ACTIVITY:
Nothing but the lines from the one with "## Olá! Este" down to the one with "## Observações" should be returned, exactly and with both ends included, from the material below.

DATA SUPPLIED Block Start

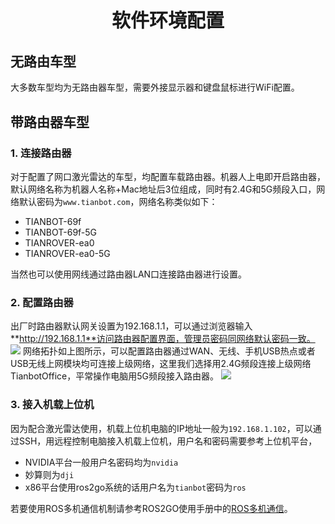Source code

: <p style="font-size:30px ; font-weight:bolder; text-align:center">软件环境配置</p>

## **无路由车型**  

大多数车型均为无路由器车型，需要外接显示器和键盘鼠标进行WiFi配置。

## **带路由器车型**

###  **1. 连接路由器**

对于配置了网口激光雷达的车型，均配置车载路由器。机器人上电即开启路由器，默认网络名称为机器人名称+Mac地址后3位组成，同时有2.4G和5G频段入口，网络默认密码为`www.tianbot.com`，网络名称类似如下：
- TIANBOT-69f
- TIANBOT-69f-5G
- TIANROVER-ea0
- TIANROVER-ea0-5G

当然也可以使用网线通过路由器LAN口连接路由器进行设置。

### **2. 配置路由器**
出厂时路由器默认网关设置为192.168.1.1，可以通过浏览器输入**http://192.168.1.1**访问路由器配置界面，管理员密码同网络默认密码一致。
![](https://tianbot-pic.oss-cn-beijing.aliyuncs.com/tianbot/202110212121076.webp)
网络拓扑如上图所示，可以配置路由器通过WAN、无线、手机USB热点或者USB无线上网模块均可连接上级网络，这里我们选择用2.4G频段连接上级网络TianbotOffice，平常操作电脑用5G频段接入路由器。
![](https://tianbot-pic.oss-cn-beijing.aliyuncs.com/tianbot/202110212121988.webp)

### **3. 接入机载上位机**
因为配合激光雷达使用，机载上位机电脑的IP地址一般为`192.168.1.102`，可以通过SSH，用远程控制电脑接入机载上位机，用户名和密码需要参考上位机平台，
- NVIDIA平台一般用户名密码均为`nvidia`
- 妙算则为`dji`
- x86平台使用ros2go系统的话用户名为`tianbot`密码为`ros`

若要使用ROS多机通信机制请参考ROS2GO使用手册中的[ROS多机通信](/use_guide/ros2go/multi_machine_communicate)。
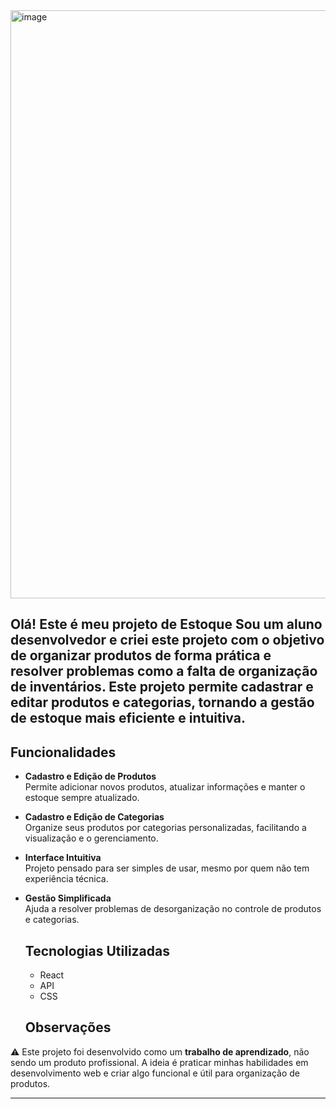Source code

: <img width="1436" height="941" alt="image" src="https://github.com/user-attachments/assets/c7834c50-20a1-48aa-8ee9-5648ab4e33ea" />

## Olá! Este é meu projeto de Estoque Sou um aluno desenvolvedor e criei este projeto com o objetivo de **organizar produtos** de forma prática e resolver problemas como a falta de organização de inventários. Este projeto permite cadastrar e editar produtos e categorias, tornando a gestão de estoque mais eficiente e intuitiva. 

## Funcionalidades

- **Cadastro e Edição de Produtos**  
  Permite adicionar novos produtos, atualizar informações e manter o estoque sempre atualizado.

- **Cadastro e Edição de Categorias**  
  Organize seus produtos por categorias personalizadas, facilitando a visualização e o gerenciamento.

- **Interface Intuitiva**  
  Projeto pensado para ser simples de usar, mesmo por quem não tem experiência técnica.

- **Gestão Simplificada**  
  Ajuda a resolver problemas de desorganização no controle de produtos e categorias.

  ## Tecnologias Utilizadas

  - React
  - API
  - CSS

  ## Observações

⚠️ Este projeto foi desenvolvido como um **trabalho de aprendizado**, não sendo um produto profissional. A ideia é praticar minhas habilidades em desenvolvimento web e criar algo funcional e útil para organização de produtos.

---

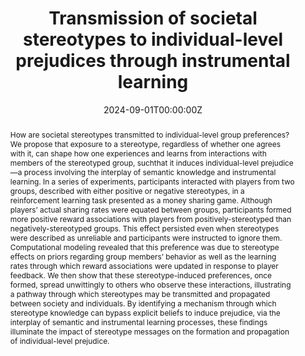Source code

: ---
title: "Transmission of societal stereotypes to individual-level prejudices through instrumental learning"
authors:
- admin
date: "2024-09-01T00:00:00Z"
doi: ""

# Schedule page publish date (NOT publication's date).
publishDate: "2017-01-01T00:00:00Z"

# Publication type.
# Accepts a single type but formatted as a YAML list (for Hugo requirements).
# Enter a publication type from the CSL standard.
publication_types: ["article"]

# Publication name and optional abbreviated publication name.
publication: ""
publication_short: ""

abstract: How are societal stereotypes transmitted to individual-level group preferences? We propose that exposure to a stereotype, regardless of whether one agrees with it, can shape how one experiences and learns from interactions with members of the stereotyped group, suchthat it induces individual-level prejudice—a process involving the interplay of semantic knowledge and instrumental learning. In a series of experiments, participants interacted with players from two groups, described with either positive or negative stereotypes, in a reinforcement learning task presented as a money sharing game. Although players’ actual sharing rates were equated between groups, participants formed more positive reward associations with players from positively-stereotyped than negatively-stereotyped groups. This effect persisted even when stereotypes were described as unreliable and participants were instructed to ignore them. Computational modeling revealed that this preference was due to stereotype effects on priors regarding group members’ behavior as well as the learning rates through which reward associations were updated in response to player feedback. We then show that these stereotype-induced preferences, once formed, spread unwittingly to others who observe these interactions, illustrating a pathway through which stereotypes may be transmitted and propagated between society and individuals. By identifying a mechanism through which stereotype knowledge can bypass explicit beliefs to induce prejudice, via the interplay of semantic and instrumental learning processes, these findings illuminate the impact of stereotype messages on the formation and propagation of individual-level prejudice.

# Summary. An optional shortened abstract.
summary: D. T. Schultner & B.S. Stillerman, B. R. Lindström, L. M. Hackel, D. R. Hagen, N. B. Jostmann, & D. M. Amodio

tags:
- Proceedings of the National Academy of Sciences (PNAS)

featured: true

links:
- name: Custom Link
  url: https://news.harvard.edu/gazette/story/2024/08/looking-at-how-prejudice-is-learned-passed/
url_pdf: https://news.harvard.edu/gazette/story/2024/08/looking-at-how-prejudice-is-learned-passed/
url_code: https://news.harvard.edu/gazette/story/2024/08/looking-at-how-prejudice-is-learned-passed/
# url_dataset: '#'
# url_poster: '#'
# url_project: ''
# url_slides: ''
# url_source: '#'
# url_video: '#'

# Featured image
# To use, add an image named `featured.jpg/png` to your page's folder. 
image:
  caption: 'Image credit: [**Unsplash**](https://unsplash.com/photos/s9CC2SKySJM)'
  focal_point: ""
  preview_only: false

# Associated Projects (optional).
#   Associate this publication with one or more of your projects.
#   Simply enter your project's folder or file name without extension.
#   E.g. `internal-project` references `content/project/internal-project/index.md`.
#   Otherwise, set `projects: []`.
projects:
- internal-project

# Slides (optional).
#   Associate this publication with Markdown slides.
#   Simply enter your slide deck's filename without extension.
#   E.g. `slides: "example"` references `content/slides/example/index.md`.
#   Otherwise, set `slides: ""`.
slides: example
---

DATA SUPPLIED Block End

YOUR RESPONSE:
## Olá! Este é meu projeto de Estoque Sou um aluno desenvolvedor e criei este projeto com o objetivo de **organizar produtos** de forma prática e resolver problemas como a falta de organização de inventários. Este projeto permite cadastrar e editar produtos e categorias, tornando a gestão de estoque mais eficiente e intuitiva. 

## Funcionalidades

- **Cadastro e Edição de Produtos**  
  Permite adicionar novos produtos, atualizar informações e manter o estoque sempre atualizado.

- **Cadastro e Edição de Categorias**  
  Organize seus produtos por categorias personalizadas, facilitando a visualização e o gerenciamento.

- **Interface Intuitiva**  
  Projeto pensado para ser simples de usar, mesmo por quem não tem experiência técnica.

- **Gestão Simplificada**  
  Ajuda a resolver problemas de desorganização no controle de produtos e categorias.

  ## Tecnologias Utilizadas

  - React
  - API
  - CSS

  ## Observações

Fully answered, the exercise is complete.